For all uses of this drug:
- You may need to lower how much salt is in your diet and take extra potassium. Talk with your doctor.
- This drug may affect certain lab tests. Tell all of your health care providers and lab workers that you take this drug.
- Call your doctor to find out what to do.
- If you need to store this drug at home, talk with your doctor, nurse, or pharmacist about how to store it.
- If your symptoms or health problems do not get better or if they become worse, call your doctor.
- Do not share your drugs with others and do not take anyone else’s drugs.
- Keep a list of all your drugs (prescription, natural products, vitamins, OTC) with you. Give this list to your doctor.
- Talk with the doctor before starting any new drug, including prescription or OTC, natural products, or vitamins.

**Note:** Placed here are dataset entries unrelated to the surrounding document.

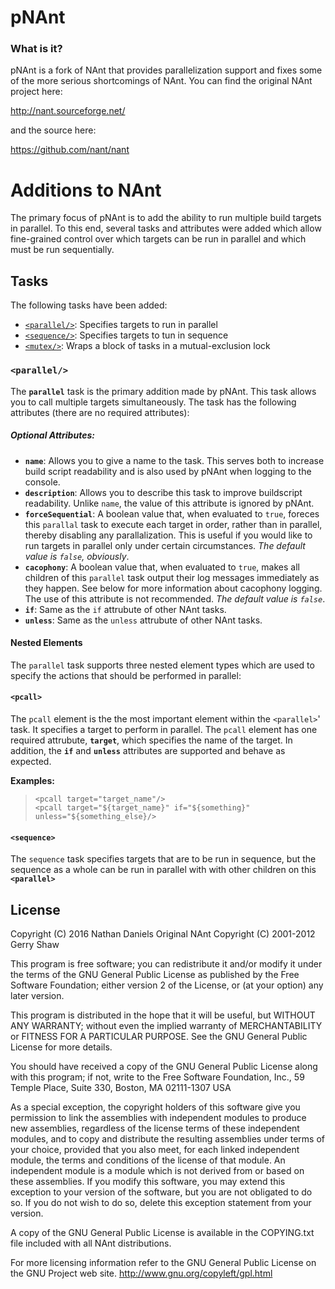 # pNAnt

### What is it? 

pNAnt is a fork of NAnt that provides parallelization support and fixes some of the more serious shortcomings of NAnt.  You can find the original NAnt project here:

http://nant.sourceforge.net/

and the source here:

https://github.com/nant/nant

# Additions to NAnt

The primary focus of pNAnt is to add the ability to run multiple build targets in parallel.  To this end, several tasks and attributes were added which allow fine-grained control over which targets can be run in parallel and which must be run sequentially.

## Tasks
The following tasks have been added:

* [`<parallel/>`](#parallel): Specifies targets to run in parallel
* [`<sequence/>`](#sequence): Specifies targets to tun in sequence
* [`<mutex/>`](#mutex): Wraps a block of tasks in a mutual-exclusion lock

### `<parallel/>`

The __`parallel`__ task is the primary addition made by pNAnt.  This task allows you to call multiple targets simultaneously.
The task has the following attributes (there are no required attributes):

##### Optional Attributes:
* __`name`__: Allows you to give a name to the task.  This serves both to increase build script readability and is also used by pNAnt when logging to the console.  
* __`description`__: Allows you to describe this task to improve buildscript readability.  Unlike `name`, the value of this attribute is ignored by pNAnt.  
* __`forceSequential`__: A boolean value that, when evaluated to `true`, foreces this `parallal` task to execute each target in order, rather than in parallel, thereby disabling any parallalization.  This is useful if you would like to run targets in parallel only under certain circumstances.  _The default value is `false`, obviously_.  
* __`cacophony`__: A boolean value that, when evaluated to `true`, makes all children of this `parallel` task output their log messages immediately as they happen.  See below for more information about cacophony logging.  The use of this attribute is not recommended.  _The default value is `false`_.  
* __`if`__: Same as the `if` attrubute of other NAnt tasks.
* __`unless`__: Same as the `unless` attrubute of other NAnt tasks.

#### Nested Elements
The `parallel` task supports three nested element types which are used to specify the actions that should be performed in parallel:

#### __`<pcall>`__
The `pcall` element is the the most important element within the `<parallel>`' task.  It specifies a target to perform in parallel.  The `pcall` element has one required attrubute, __`target`__, which specifies the name of the target.  In addition, the __`if`__ and __`unless`__ attributes are supported and behave as expected.

__Examples:__
>`<pcall target="target_name"/>`  
>`<pcall target="${target_name}" if="${something}" unless="${something_else}/>`

#### __`<sequence>`__
The `sequence` task specifies targets that are to be run in sequence, but the sequence as a whole can be run in parallel with with other children on this __`<parallel>`__

License
-------
Copyright (C) 2016 Nathan Daniels
Original NAnt Copyright (C) 2001-2012 Gerry Shaw

This program is free software; you can redistribute it and/or modify
it under the terms of the GNU General Public License as published by
the Free Software Foundation; either version 2 of the License, or
(at your option) any later version.

This program is distributed in the hope that it will be useful,
but WITHOUT ANY WARRANTY; without even the implied warranty of
MERCHANTABILITY or FITNESS FOR A PARTICULAR PURPOSE.  See the
GNU General Public License for more details.

You should have received a copy of the GNU General Public License
along with this program; if not, write to the Free Software
Foundation, Inc., 59 Temple Place, Suite 330, Boston, MA  02111-1307 USA

As a special exception, the copyright holders of this software give you
permission to link the assemblies with independent modules to produce new
assemblies, regardless of the license terms of these independent modules,
and to copy and distribute the resulting assemblies under terms of your
choice, provided that you also meet, for each linked independent module,
the terms and conditions of the license of that module. An independent
module is a module which is not derived from or based on these assemblies.
If you modify this software, you may extend this exception to your version
of the software, but you are not obligated to do so. If you do not wish to
do so, delete this exception statement from your version. 

A copy of the GNU General Public License is available in the COPYING.txt file 
included with all NAnt distributions.

For more licensing information refer to the GNU General Public License on the 
GNU Project web site.
http://www.gnu.org/copyleft/gpl.html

- Keep all drugs in a safe place. Keep all drugs out of the reach of children and pets.
- Throw away unused or expired drugs. Do not flush down a toilet or pour down a drain unless you are told to do so. Check with your pharmacist if you have questions about the best way to throw out drugs. There may be drug take-back programs in your area.
- Some drugs may have another patient information leaflet. If you have any questions about this drug, please talk with your doctor, nurse, pharmacist, or other health care provider.
- If you think there has been an overdose, call your poison control center or get medical care right away. Be ready to tell or show what was taken, how much, and when it happened.